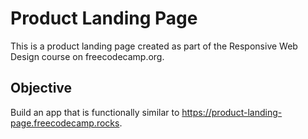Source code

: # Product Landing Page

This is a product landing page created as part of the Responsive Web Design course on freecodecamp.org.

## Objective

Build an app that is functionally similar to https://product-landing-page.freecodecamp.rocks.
____________
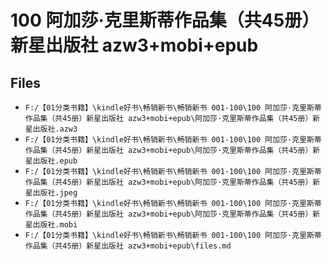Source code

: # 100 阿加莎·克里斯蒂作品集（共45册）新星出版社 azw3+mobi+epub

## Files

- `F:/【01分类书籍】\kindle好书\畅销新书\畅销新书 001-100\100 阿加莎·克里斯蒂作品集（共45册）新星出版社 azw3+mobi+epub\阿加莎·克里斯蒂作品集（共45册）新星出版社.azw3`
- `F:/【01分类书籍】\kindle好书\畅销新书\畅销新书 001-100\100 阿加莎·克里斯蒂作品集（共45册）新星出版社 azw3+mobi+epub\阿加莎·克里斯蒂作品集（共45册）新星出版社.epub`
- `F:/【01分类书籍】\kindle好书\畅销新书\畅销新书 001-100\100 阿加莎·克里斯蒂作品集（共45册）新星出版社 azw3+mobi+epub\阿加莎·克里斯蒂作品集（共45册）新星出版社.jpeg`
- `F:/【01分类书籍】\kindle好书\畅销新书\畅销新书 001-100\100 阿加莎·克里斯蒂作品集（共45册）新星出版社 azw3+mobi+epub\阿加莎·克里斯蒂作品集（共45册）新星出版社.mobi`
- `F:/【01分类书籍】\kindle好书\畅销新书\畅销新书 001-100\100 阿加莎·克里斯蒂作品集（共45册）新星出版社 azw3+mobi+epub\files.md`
____________
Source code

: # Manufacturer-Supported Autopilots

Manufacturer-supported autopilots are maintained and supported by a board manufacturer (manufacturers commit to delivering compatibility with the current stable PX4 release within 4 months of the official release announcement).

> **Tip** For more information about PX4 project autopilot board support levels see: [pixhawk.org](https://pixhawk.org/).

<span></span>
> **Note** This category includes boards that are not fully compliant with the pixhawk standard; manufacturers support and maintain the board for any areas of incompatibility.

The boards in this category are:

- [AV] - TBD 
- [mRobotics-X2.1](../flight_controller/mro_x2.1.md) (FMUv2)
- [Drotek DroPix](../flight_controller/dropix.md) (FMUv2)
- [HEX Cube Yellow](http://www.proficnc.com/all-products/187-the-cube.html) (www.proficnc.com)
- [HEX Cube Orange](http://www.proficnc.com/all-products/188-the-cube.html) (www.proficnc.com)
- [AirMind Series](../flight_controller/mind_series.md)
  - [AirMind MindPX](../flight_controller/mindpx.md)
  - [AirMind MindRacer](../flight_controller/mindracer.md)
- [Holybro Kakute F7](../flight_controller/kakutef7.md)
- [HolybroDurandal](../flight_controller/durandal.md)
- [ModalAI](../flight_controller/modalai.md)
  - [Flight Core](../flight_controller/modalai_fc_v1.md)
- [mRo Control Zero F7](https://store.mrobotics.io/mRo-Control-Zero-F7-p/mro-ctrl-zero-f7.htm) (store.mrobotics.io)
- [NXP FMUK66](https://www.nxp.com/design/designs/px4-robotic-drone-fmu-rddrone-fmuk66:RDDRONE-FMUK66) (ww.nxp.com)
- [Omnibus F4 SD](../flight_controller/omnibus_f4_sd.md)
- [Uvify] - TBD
____________
Each line above that contains the string "畅销新书" should be identified and copied.

- `F:/【01分类书籍】\kindle好书\畅销新书\畅销新书 001-100\100 阿加莎·克里斯蒂作品集（共45册）新星出版社 azw3+mobi+epub\阿加莎·克里斯蒂作品集（共45册）新星出版社.azw3`
- `F:/【01分类书籍】\kindle好书\畅销新书\畅销新书 001-100\100 阿加莎·克里斯蒂作品集（共45册）新星出版社 azw3+mobi+epub\阿加莎·克里斯蒂作品集（共45册）新星出版社.epub`
- `F:/【01分类书籍】\kindle好书\畅销新书\畅销新书 001-100\100 阿加莎·克里斯蒂作品集（共45册）新星出版社 azw3+mobi+epub\阿加莎·克里斯蒂作品集（共45册）新星出版社.jpeg`
- `F:/【01分类书籍】\kindle好书\畅销新书\畅销新书 001-100\100 阿加莎·克里斯蒂作品集（共45册）新星出版社 azw3+mobi+epub\阿加莎·克里斯蒂作品集（共45册）新星出版社.mobi`
- `F:/【01分类书籍】\kindle好书\畅销新书\畅销新书 001-100\100 阿加莎·克里斯蒂作品集（共45册）新星出版社 azw3+mobi+epub\files.md`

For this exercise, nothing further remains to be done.